A shift in momentum notwithstanding, the build-out of the APG is still expected to face significant obstacles. Only half of the 18 planned cross-border interconnection projects have been completed, most of them land-based. Many projects, including more technologically complicated subsea cable links, are still in the early planning stages. The ADB’s financing will hopefully help mobilise investment but is relatively minor compared to the estimated overall cost of US$764 billion required for building cross-border transmission lines and associated infrastructure. Fragmented regulations and divergent technical standards present further obstacles. ASEAN lacks consistent technical standards for operating multi-country grids and trading power across borders. Small scale power exports from Laos to Singapore via Thailand and Malaysia, the most multilateral of any of the cross-border ASEAN initiatives, faced protracted wrangling over grid transit fees. Whilst none of these obstacles are inherently insurmountable, a much greater degree of political cooperation will be required to realise the APG.
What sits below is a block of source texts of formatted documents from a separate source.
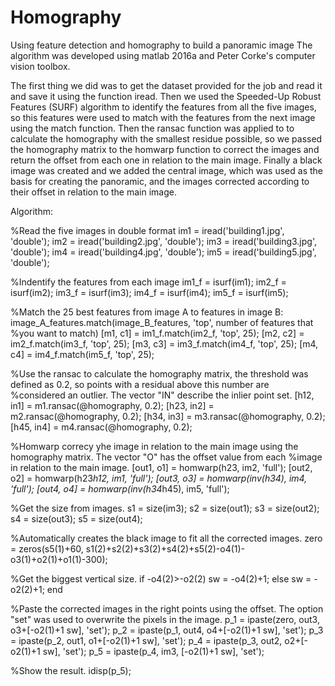 # Homography
Using feature detection and homography to build a panoramic image
The algorithm was developed using matlab 2016a and Peter Corke's computer vision toolbox.

The first thing we did was to get the dataset provided for the job and read it and save it using the function iread. Then we used the Speeded-Up Robust Features (SURF) algorithm to identify the features from all the five images, so this features were used to match with the features from the next image using the match function. Then the ransac function was applied to to calculate the homography with the smallest residue possible, so we passed the homography matrix to the homwarp function to correct the images and return the offset from each one in relation to the main image. Finally a black image was created and we added the central image, which was used as the basis for creating the panoramic, and the images corrected according to their offset in relation to the main image.

Algorithm:

%Read the five images in double format
im1 = iread('building1.jpg', 'double');
im2 = iread('building2.jpg', 'double');
im3 = iread('building3.jpg', 'double');
im4 = iread('building4.jpg', 'double');
im5 = iread('building5.jpg', 'double');

%Indentify the features from each image
im1_f = isurf(im1);
im2_f = isurf(im2);
im3_f = isurf(im3);
im4_f = isurf(im4);
im5_f = isurf(im5);

%Match the 25 best features from image A to features in image B: image_A_features.match(image_B_features, 'top', number of features that %you want to match)
[m1, c1] = im1_f.match(im2_f, 'top', 25);
[m2, c2] = im2_f.match(im3_f, 'top', 25);
[m3, c3] = im3_f.match(im4_f, 'top', 25);
[m4, c4] = im4_f.match(im5_f, 'top', 25);

%Use the ransac to calculate the homography matrix, the threshold was defined as 0.2, so points with a residual above this number are %considered an outlier. The vector "IN"  describe the inlier point set.
[h12, in1] = m1.ransac(@homography, 0.2);
[h23, in2] = m2.ransac(@homography, 0.2);
[h34, in3] = m3.ransac(@homography, 0.2);
[h45, in4] = m4.ransac(@homography, 0.2);

%Homwarp correcy yhe image in relation to the main image using the homography matrix. The vector "O" has the offset value from each %image in relation to the main image. 
[out1, o1] = homwarp(h23, im2, 'full');
[out2, o2] = homwarp(h23*h12, im1, 'full');
[out3, o3] = homwarp(inv(h34), im4, 'full');
[out4, o4] = homwarp(inv(h34*h45), im5, 'full');

%Get the size from images.
s1 = size(im3);
s2 = size(out1);
s3 = size(out2);
s4 = size(out3);
s5 = size(out4);

%Automatically creates the black image to fit all the corrected images.
zero = zeros(s5(1)+60, s1(2)+s2(2)+s3(2)+s4(2)+s5(2)-o4(1)-o3(1)+o2(1)+o1(1)-300);

%Get the biggest vertical size.
if -o4(2)>-o2(2)
    sw = -o4(2)+1;
else
    sw = -o2(2)+1;
end

%Paste the corrected images in the right points using the offset. The option "set" was used to overwrite the pixels in the image.
p_1 = ipaste(zero, out3, o3+[-o2(1)+1 sw], 'set');
p_2 = ipaste(p_1, out4, o4+[-o2(1)+1 sw], 'set');
p_3 = ipaste(p_2, out1, o1+[-o2(1)+1 sw], 'set');
p_4 = ipaste(p_3, out2, o2+[-o2(1)+1 sw], 'set');
p_5 = ipaste(p_4, im3, [-o2(1)+1 sw], 'set');

%Show the result.
idisp(p_5);
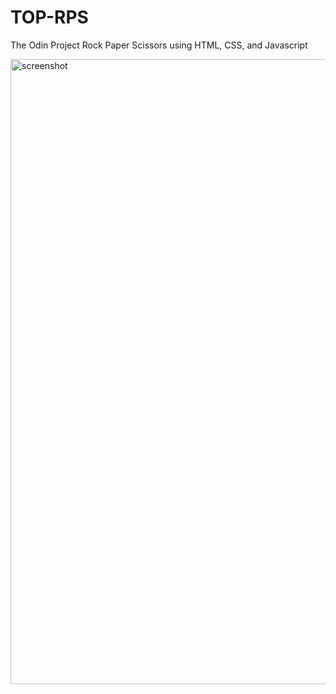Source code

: # TOP-RPS

The Odin Project Rock Paper Scissors using HTML, CSS, and Javascript

<img width="1000" alt="screenshot" src="https://user-images.githubusercontent.com/61288581/182970766-526cfdc5-91ed-4d83-8338-d7258bac8c0f.png">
Chinese EV and battery investment in Europe faces headwinds
European countries are increasingly cautious of Chinese investment
Chinese-owned EV and battery production facilities across Eastern and Central Europe experienced rapid expansion in the early 2020s, driven by the efforts of Chinese companies to localise production and reduce tariff risks. The crown jewels of China’s EV and battery industries, BYD and CATL, have both made large investments. CATL has invested well over €10 billion in battery facilities across Spain, Hungary, and Germany. For its part, BYD is building auto plants in both Hungary and Türkiye. Many less globally prominent Chinese companies and their suppliers have followed suit. However, Chinese investment momentum in Europe has since slowed sharply, amid the EU’s imposition of countervailing tariffs on Chinese EVs late last year and weaker-than-expected demand. Newly announced Chinese EV projects fell by 79 percent in 2024 from an average of €15 billion in 2022 and 2023 to just €3.1 billion. Major projects have been cancelled, such as Svolt Energy’s €4.2 billion battery plants in Germany and Nuode’s €500 million battery plant in Belgium.
Policymakers in Europe are increasingly concerned that Chinese investments have limited benefit for Europe’s economy and its vast auto supplier sector. This has prompted Brussels to consider making Chinese auto and battery investments contingent on forced technology transfers and a set share of local content. Fearing that BYD’s €4 billion Hungary assembly plant would merely serve as a conduit for tariff evasion, EU officials have launched an investigation into the facility under the EU’s Foreign Subsidies Regulation mechanism. European EV demand has also proven weaker than anticipated, accounting for only about 16 percent of new car registrations. Meanwhile, automakers like Volkswagen and BMW have stepped up efforts to reclaim the European market by introducing competitively priced, low-cost EVs. With these constraints, Chinese investment is increasingly flowing to Southeast Asia.